Eran las siete de la mañana. Todavía estaba oscuro. Encendí la lámpara de la mesilla de noche y observé mi habitación. Un espacio exiguo, que se estrechaba aún más por el efecto de los motivos del papel pintado. La cama tocaba el televisor, que a su vez rozaba las cortinas de la puerta que llevaba al baño.
Salí a la terraza. Mi cuartucho estaba en el cuarto piso. Vista magnífica sobre los tejados de Catania, que se entreveían bajo el azul de la aurora. Las antenas y las cúpulas semejaban lanzas y escudos de un ejército en marcha. Las ventanas, ya iluminadas, evocaban las ventanitas cobrizas de un calendario de adviento.
Encendí un Camel —me había abastecido en el aeropuerto—. Sonreí ante la belleza de aquella vista.
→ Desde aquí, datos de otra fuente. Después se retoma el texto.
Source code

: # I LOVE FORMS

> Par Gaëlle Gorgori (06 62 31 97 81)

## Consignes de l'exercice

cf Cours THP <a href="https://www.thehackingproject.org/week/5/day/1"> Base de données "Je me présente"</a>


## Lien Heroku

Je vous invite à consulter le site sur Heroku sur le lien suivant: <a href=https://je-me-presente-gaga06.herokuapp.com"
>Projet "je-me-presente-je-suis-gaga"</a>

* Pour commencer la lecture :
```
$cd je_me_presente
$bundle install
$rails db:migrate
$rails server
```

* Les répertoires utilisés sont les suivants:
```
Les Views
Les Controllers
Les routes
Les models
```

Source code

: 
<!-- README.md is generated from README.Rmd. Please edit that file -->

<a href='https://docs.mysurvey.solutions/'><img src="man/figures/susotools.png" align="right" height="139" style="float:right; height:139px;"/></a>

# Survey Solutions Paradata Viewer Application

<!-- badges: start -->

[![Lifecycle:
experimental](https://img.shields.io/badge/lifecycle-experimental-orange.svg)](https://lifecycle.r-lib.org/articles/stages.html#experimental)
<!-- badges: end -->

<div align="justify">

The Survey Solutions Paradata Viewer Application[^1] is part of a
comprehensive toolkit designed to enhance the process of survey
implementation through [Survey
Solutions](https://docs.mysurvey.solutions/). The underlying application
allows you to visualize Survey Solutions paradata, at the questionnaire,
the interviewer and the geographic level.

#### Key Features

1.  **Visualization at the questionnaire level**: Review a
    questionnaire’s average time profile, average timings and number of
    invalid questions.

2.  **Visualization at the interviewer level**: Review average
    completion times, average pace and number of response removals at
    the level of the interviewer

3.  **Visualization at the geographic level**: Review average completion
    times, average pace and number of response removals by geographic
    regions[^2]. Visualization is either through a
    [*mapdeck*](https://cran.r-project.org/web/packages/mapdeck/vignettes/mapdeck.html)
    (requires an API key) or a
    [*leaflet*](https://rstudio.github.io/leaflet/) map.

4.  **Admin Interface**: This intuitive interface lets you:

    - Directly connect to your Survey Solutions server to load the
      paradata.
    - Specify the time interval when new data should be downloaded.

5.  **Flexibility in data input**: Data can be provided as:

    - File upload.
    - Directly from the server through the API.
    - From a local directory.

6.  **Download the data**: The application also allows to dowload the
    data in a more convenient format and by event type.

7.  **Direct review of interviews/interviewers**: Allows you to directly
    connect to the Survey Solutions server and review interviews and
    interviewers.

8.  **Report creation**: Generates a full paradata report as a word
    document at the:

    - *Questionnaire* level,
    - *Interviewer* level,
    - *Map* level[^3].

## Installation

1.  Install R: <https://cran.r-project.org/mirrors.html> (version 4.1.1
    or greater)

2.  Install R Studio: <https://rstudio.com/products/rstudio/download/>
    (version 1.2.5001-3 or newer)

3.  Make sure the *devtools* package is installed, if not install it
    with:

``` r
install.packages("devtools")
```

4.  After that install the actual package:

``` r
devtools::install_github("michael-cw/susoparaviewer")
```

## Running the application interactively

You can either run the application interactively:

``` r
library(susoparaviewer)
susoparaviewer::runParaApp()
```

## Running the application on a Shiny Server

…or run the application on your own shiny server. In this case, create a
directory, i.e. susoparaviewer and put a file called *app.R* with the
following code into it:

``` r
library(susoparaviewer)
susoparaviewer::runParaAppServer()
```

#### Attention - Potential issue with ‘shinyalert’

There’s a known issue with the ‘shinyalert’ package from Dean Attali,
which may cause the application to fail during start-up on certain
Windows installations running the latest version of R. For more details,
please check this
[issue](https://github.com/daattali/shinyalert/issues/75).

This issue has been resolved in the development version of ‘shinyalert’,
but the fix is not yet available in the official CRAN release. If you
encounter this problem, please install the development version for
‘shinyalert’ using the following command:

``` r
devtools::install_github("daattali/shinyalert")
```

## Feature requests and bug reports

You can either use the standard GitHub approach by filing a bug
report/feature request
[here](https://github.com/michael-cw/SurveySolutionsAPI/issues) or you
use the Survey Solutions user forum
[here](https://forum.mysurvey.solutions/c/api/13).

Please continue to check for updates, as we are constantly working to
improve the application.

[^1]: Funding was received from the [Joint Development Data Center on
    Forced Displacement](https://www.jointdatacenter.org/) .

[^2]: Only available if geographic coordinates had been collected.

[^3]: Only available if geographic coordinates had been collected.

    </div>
No conocía Catania; en cambio había estado en Palermo. Sabía que Sicilia no es un fragmento desprendido de Italia, pero sí un mundo aparte, ancestral, cargado de gravedad y de silencio. Un mundo con sabor a piedra, salvaje, autónomo, quemado por el sol y la violencia.
Decidí desayunar fuera del hotel para familiarizarme con la ciudad. Antes de salir, monté las piezas de mi segunda automática, una Glock que había tenido que desmontar para pasar discretamente por el aeropuerto; los controles de metal no detectaban esta arma, hecha de polímeros. La guardé en su funda negra.
En el vestíbulo de la pensión, los equipos de reporteros ya estaban en pie de guerra. Los fotógrafos comprobaban su equipo. Unos cámaras metían baterías en sus bolsillos como si de municiones se tratara. Unos periodistas discutían, por teléfono, para conseguir pases.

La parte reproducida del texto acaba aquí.